_Directions_
The listing must be copied out in full and exactly; no images go with it.
*** Data extracts Section Begins ***
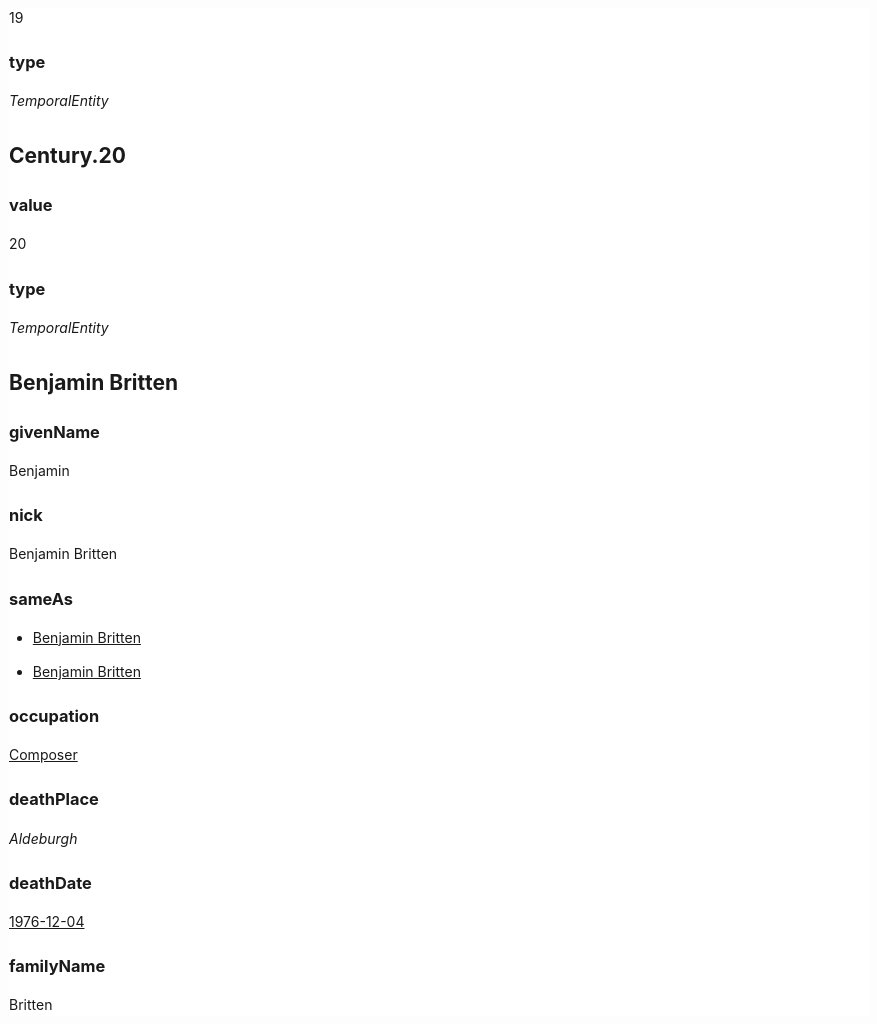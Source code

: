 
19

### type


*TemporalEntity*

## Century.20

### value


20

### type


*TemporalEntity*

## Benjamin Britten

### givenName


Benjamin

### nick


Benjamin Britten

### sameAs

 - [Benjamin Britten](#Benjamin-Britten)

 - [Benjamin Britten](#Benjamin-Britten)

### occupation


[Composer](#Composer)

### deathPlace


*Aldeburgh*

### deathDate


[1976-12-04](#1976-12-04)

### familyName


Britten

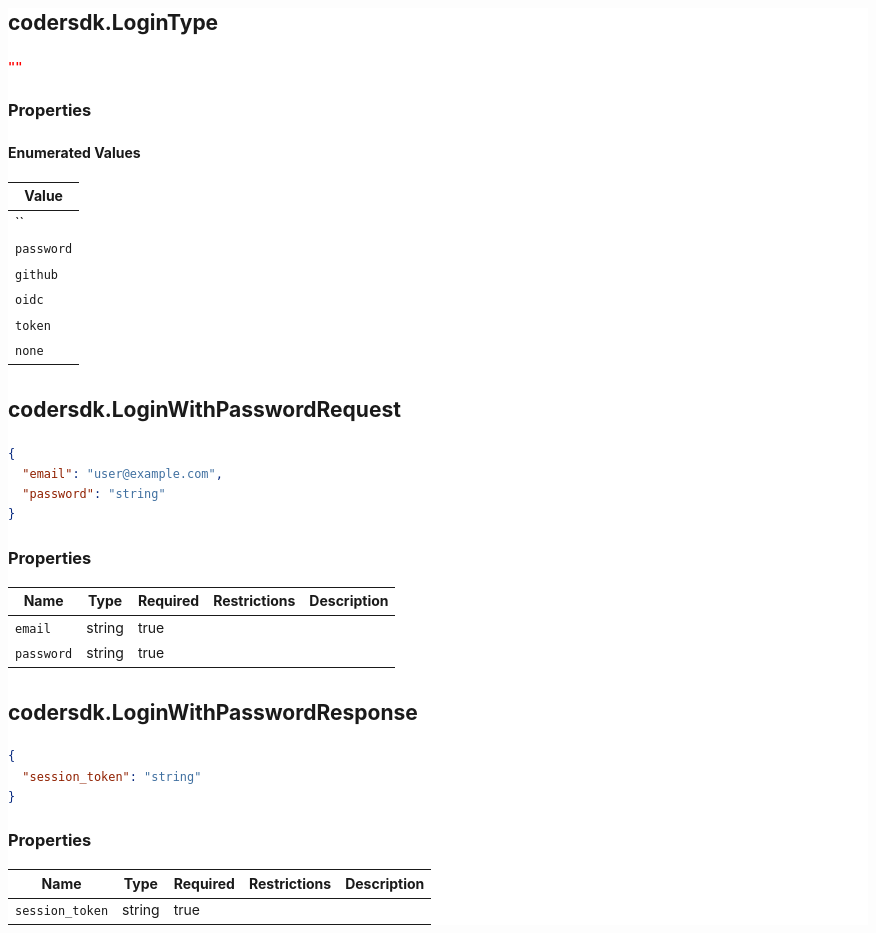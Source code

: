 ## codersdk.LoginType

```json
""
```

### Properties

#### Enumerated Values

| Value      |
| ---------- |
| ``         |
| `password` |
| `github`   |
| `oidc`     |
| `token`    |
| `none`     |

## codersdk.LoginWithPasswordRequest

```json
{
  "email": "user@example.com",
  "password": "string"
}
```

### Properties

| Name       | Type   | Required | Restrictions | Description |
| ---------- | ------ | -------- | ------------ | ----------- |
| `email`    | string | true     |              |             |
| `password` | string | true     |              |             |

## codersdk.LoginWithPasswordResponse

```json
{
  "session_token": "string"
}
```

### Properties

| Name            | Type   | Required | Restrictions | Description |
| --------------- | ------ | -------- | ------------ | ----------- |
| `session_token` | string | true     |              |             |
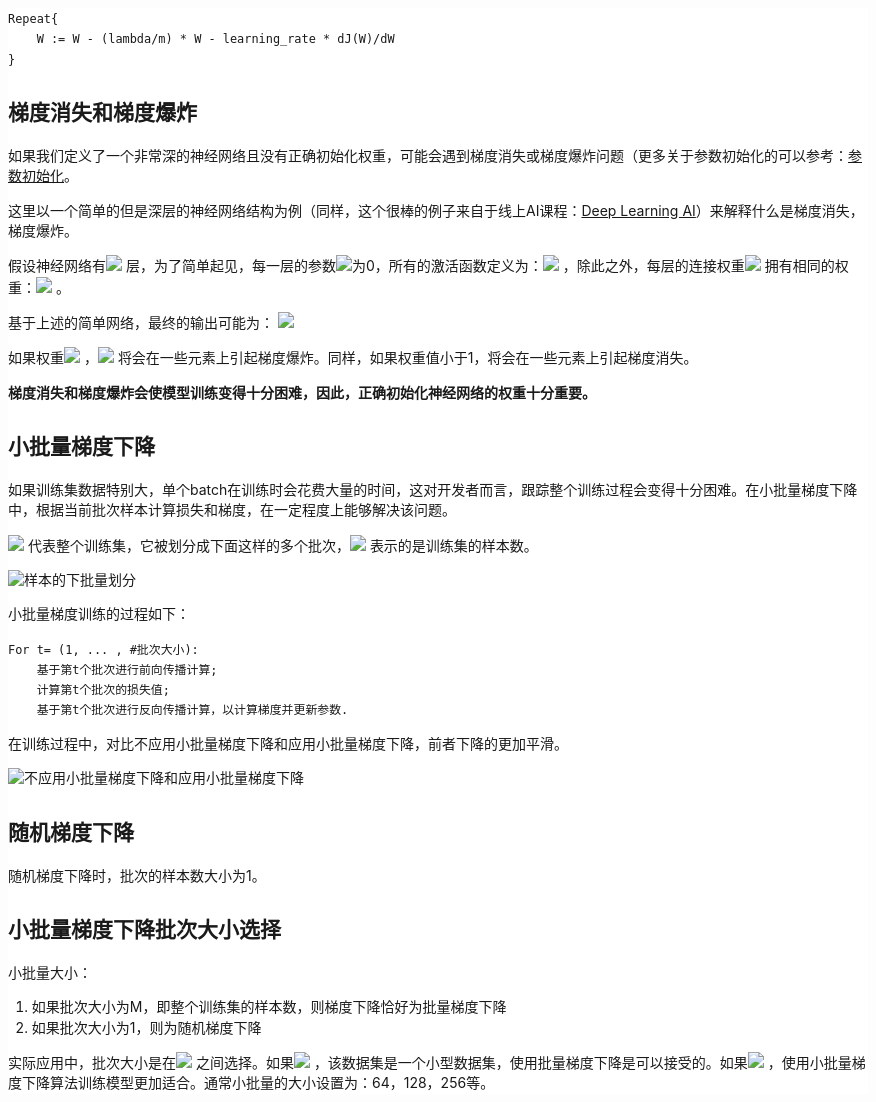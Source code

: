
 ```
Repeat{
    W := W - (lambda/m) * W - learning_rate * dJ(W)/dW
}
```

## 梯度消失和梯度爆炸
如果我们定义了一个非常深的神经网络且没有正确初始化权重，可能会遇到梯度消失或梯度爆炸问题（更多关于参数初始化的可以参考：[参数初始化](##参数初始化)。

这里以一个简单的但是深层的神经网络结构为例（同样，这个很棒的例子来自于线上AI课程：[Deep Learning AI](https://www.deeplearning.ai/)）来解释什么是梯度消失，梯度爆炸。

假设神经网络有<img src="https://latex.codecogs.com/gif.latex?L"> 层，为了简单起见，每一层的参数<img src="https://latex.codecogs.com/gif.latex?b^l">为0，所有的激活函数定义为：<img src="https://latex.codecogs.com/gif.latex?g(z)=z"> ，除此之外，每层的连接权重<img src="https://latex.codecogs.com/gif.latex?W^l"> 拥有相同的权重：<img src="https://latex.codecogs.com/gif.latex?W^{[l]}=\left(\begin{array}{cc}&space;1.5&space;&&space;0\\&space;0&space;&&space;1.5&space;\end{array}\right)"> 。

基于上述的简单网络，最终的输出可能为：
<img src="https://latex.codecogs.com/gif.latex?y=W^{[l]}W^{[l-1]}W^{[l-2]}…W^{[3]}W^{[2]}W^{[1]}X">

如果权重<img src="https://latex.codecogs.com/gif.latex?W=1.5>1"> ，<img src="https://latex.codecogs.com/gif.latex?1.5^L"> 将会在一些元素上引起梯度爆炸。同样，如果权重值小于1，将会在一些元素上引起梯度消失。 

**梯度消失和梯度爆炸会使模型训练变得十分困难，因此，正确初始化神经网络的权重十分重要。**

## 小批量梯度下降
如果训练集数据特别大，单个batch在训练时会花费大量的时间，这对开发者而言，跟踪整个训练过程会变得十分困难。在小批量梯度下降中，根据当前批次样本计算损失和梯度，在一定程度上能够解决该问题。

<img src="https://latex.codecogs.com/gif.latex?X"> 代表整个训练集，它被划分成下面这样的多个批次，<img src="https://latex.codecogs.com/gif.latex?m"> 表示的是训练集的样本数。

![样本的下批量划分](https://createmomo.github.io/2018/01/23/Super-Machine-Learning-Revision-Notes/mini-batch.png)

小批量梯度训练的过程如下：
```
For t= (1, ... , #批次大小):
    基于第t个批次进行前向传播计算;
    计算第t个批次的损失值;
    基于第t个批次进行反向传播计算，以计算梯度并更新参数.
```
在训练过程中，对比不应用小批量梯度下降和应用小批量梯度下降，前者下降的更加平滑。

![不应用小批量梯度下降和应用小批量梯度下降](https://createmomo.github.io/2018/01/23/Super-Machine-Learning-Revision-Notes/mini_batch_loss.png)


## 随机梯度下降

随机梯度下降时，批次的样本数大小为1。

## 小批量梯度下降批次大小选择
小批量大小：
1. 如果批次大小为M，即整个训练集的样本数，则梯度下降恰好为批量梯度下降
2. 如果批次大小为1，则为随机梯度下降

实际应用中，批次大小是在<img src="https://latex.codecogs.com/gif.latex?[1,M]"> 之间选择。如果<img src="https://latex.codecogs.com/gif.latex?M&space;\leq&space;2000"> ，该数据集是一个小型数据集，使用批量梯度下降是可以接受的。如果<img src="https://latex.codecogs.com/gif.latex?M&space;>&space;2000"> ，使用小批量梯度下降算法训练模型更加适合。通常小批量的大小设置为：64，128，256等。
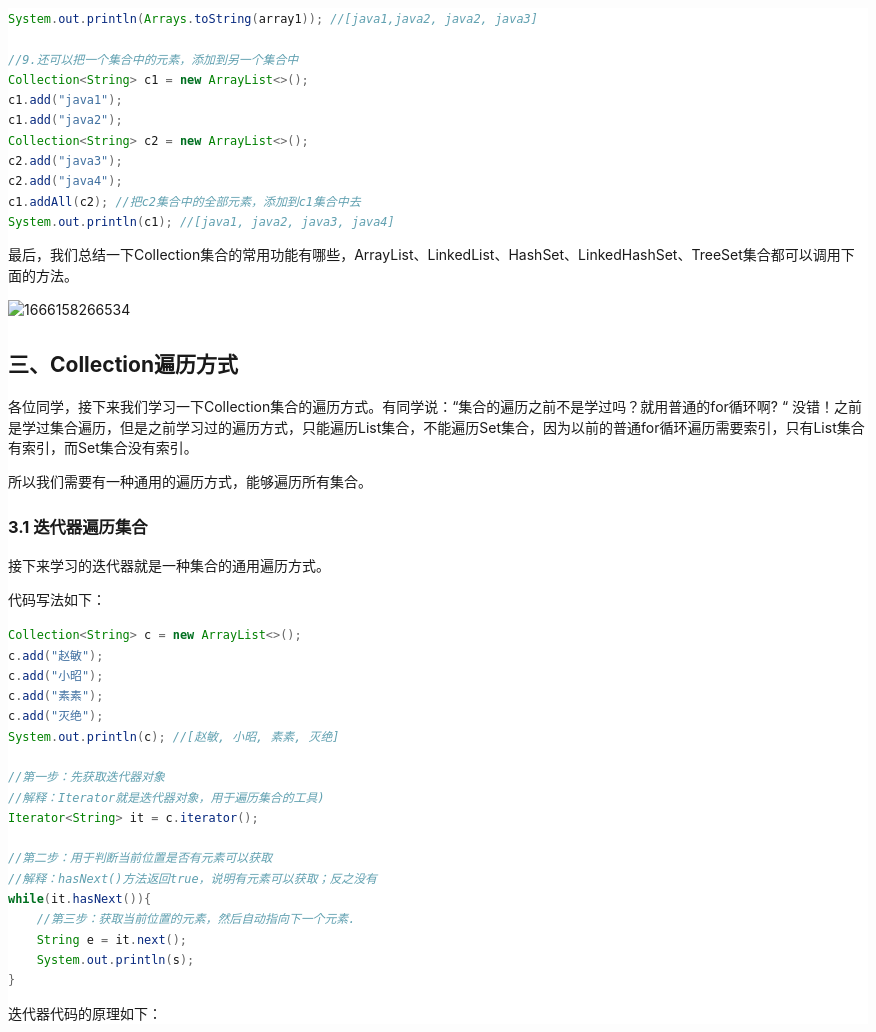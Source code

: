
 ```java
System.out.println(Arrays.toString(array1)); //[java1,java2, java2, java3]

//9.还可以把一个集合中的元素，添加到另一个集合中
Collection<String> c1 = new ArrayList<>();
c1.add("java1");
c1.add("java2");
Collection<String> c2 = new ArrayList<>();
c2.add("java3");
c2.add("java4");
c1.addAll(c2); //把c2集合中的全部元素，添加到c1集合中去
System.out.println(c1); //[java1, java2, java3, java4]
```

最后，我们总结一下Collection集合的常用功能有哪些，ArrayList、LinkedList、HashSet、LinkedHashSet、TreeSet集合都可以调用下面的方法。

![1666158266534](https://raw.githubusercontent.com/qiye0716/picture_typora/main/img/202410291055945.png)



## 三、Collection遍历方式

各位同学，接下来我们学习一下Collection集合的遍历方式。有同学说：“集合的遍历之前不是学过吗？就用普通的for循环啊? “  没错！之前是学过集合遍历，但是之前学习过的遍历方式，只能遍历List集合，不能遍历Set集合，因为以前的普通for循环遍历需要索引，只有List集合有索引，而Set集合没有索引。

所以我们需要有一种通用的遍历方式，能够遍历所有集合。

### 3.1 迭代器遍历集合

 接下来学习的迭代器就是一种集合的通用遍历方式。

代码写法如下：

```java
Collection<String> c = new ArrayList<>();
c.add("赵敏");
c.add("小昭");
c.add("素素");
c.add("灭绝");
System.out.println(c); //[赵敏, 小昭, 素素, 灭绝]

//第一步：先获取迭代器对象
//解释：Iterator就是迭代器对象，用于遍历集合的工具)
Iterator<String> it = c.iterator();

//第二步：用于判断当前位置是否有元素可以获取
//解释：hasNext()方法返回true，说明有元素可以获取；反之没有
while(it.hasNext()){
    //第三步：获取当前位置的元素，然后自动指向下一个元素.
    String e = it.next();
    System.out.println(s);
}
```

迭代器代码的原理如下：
*** Data extracts Section Ends ***
_Answer space_
Source code

: 
19

### type


*TemporalEntity*

## Century.20

### value


20

### type


*TemporalEntity*

## Benjamin Britten

### givenName


Benjamin

### nick


Benjamin Britten

### sameAs

 - [Benjamin Britten](#Benjamin-Britten)

 - [Benjamin Britten](#Benjamin-Britten)

### occupation


[Composer](#Composer)

### deathPlace


*Aldeburgh*

### deathDate


[1976-12-04](#1976-12-04)

### familyName


Britten

Source code

: ## codersdk.LoginType

```json
""
```

### Properties

#### Enumerated Values

| Value      |
| ---------- |
| ``         |
| `password` |
| `github`   |
| `oidc`     |
| `token`    |
| `none`     |

## codersdk.LoginWithPasswordRequest

```json
{
  "email": "user@example.com",
  "password": "string"
}
```

### Properties

| Name       | Type   | Required | Restrictions | Description |
| ---------- | ------ | -------- | ------------ | ----------- |
| `email`    | string | true     |              |             |
| `password` | string | true     |              |             |

## codersdk.LoginWithPasswordResponse

```json
{
  "session_token": "string"
}
```

### Properties

| Name            | Type   | Required | Restrictions | Description |
| --------------- | ------ | -------- | ------------ | ----------- |
| `session_token` | string | true     |              |             |
Source code

:
 ```
Repeat{
    W := W - (lambda/m) * W - learning_rate * dJ(W)/dW
}
```

## 梯度消失和梯度爆炸
如果我们定义了一个非常深的神经网络且没有正确初始化权重，可能会遇到梯度消失或梯度爆炸问题（更多关于参数初始化的可以参考：[参数初始化](##参数初始化)。

这里以一个简单的但是深层的神经网络结构为例（同样，这个很棒的例子来自于线上AI课程：[Deep Learning AI](https://www.deeplearning.ai/)）来解释什么是梯度消失，梯度爆炸。

假设神经网络有<img src="https://latex.codecogs.com/gif.latex?L"> 层，为了简单起见，每一层的参数<img src="https://latex.codecogs.com/gif.latex?b^l">为0，所有的激活函数定义为：<img src="https://latex.codecogs.com/gif.latex?g(z)=z"> ，除此之外，每层的连接权重<img src="https://latex.codecogs.com/gif.latex?W^l"> 拥有相同的权重：<img src="https://latex.codecogs.com/gif.latex?W^{[l]}=\left(\begin{array}{cc}&space;1.5&space;&&space;0\\&space;0&space;&&space;1.5&space;\end{array}\right)"> 。

基于上述的简单网络，最终的输出可能为：
<img src="https://latex.codecogs.com/gif.latex?y=W^{[l]}W^{[l-1]}W^{[l-2]}…W^{[3]}W^{[2]}W^{[1]}X">

如果权重<img src="https://latex.codecogs.com/gif.latex?W=1.5>1"> ，<img src="https://latex.codecogs.com/gif.latex?1.5^L"> 将会在一些元素上引起梯度爆炸。同样，如果权重值小于1，将会在一些元素上引起梯度消失。 

**梯度消失和梯度爆炸会使模型训练变得十分困难，因此，正确初始化神经网络的权重十分重要。**

## 小批量梯度下降
如果训练集数据特别大，单个batch在训练时会花费大量的时间，这对开发者而言，跟踪整个训练过程会变得十分困难。在小批量梯度下降中，根据当前批次样本计算损失和梯度，在一定程度上能够解决该问题。

<img src="https://latex.codecogs.com/gif.latex?X"> 代表整个训练集，它被划分成下面这样的多个批次，<img src="https://latex.codecogs.com/gif.latex?m"> 表示的是训练集的样本数。

![样本的下批量划分](https://createmomo.github.io/2018/01/23/Super-Machine-Learning-Revision-Notes/mini-batch.png)

小批量梯度训练的过程如下：
```
For t= (1, ... , #批次大小):
    基于第t个批次进行前向传播计算;
    计算第t个批次的损失值;
    基于第t个批次进行反向传播计算，以计算梯度并更新参数.
```
在训练过程中，对比不应用小批量梯度下降和应用小批量梯度下降，前者下降的更加平滑。

![不应用小批量梯度下降和应用小批量梯度下降](https://createmomo.github.io/2018/01/23/Super-Machine-Learning-Revision-Notes/mini_batch_loss.png)


## 随机梯度下降

随机梯度下降时，批次的样本数大小为1。

## 小批量梯度下降批次大小选择
小批量大小：
1. 如果批次大小为M，即整个训练集的样本数，则梯度下降恰好为批量梯度下降
2. 如果批次大小为1，则为随机梯度下降

实际应用中，批次大小是在<img src="https://latex.codecogs.com/gif.latex?[1,M]"> 之间选择。如果<img src="https://latex.codecogs.com/gif.latex?M&space;\leq&space;2000"> ，该数据集是一个小型数据集，使用批量梯度下降是可以接受的。如果<img src="https://latex.codecogs.com/gif.latex?M&space;>&space;2000"> ，使用小批量梯度下降算法训练模型更加适合。通常小批量的大小设置为：64，128，256等。
Source code

:
 ```java
System.out.println(Arrays.toString(array1)); //[java1,java2, java2, java3]

//9.还可以把一个集合中的元素，添加到另一个集合中
Collection<String> c1 = new ArrayList<>();
c1.add("java1");
c1.add("java2");
Collection<String> c2 = new ArrayList<>();
c2.add("java3");
c2.add("java4");
c1.addAll(c2); //把c2集合中的全部元素，添加到c1集合中去
System.out.println(c1); //[java1, java2, java3, java4]
```

最后，我们总结一下Collection集合的常用功能有哪些，ArrayList、LinkedList、HashSet、LinkedHashSet、TreeSet集合都可以调用下面的方法。

![1666158266534](https://raw.githubusercontent.com/qiye0716/picture_typora/main/img/202410291055945.png)



## 三、Collection遍历方式

各位同学，接下来我们学习一下Collection集合的遍历方式。有同学说：“集合的遍历之前不是学过吗？就用普通的for循环啊? “  没错！之前是学过集合遍历，但是之前学习过的遍历方式，只能遍历List集合，不能遍历Set集合，因为以前的普通for循环遍历需要索引，只有List集合有索引，而Set集合没有索引。

所以我们需要有一种通用的遍历方式，能够遍历所有集合。

### 3.1 迭代器遍历集合

 接下来学习的迭代器就是一种集合的通用遍历方式。

代码写法如下：

```java
Collection<String> c = new ArrayList<>();
c.add("赵敏");
c.add("小昭");
c.add("素素");
c.add("灭绝");
System.out.println(c); //[赵敏, 小昭, 素素, 灭绝]

//第一步：先获取迭代器对象
//解释：Iterator就是迭代器对象，用于遍历集合的工具)
Iterator<String> it = c.iterator();

//第二步：用于判断当前位置是否有元素可以获取
//解释：hasNext()方法返回true，说明有元素可以获取；反之没有
while(it.hasNext()){
    //第三步：获取当前位置的元素，然后自动指向下一个元素.
    String e = it.next();
    System.out.println(s);
}
```

迭代器代码的原理如下：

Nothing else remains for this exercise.